Extracted data below:

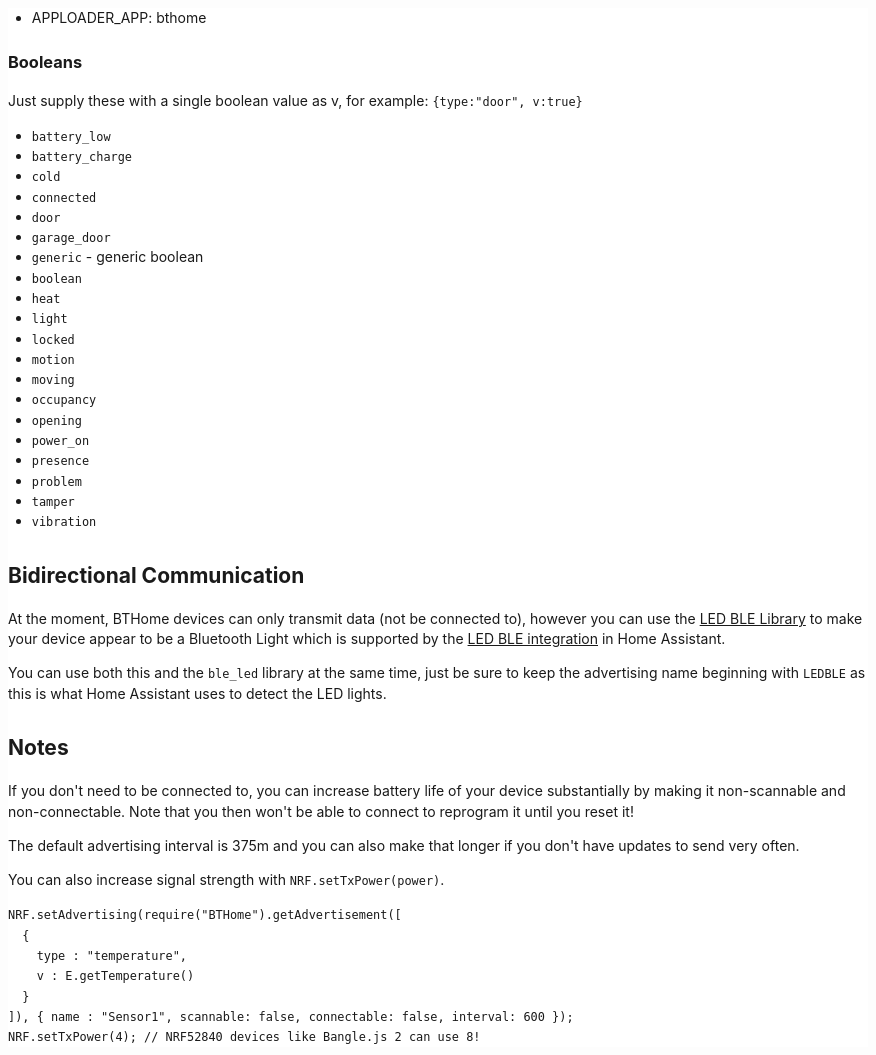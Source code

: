 * APPLOADER_APP: bthome

### Booleans

Just supply these with a single boolean value as v, for example: `{type:"door", v:true}`

 * `battery_low`
 * `battery_charge`
 * `cold`
 * `connected`
 * `door`
 * `garage_door`
 * `generic` - generic boolean
 * `boolean`
 * `heat`
 * `light`
 * `locked`
 * `motion`
 * `moving`
 * `occupancy`
 * `opening`
 * `power_on`
 * `presence`
 * `problem`
 * `tamper`
 * `vibration`


Bidirectional Communication
----------------------------

At the moment, BTHome devices can only transmit data (not be connected to), however you
can use the [LED BLE Library](ble_led) to make your device appear to be a Bluetooth Light
which is supported by the [LED BLE integration](https://www.home-assistant.io/integrations/led_ble/) in Home Assistant.

You can use both this and the `ble_led` library at the same time, just be sure to keep the advertising name beginning with
`LEDBLE` as this is what Home Assistant uses to detect the LED lights.


Notes
------

If you don't need to be connected to, you can increase battery life
of your device substantially by making it non-scannable and non-connectable. Note that you then won't be able
to connect to reprogram it until you reset it!

The default advertising interval is 375m and you can also make that longer if you don't have updates to send
very often.

You can also increase signal strength with `NRF.setTxPower(power)`.

```JS
NRF.setAdvertising(require("BTHome").getAdvertisement([
  {
    type : "temperature",
    v : E.getTemperature()
  }
]), { name : "Sensor1", scannable: false, connectable: false, interval: 600 });
NRF.setTxPower(4); // NRF52840 devices like Bangle.js 2 can use 8!
```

End of Extracted data.

- Work instructions
Go through the records, tally the lines holding the word "connected", and give only the tally.

- Result for this exercise
3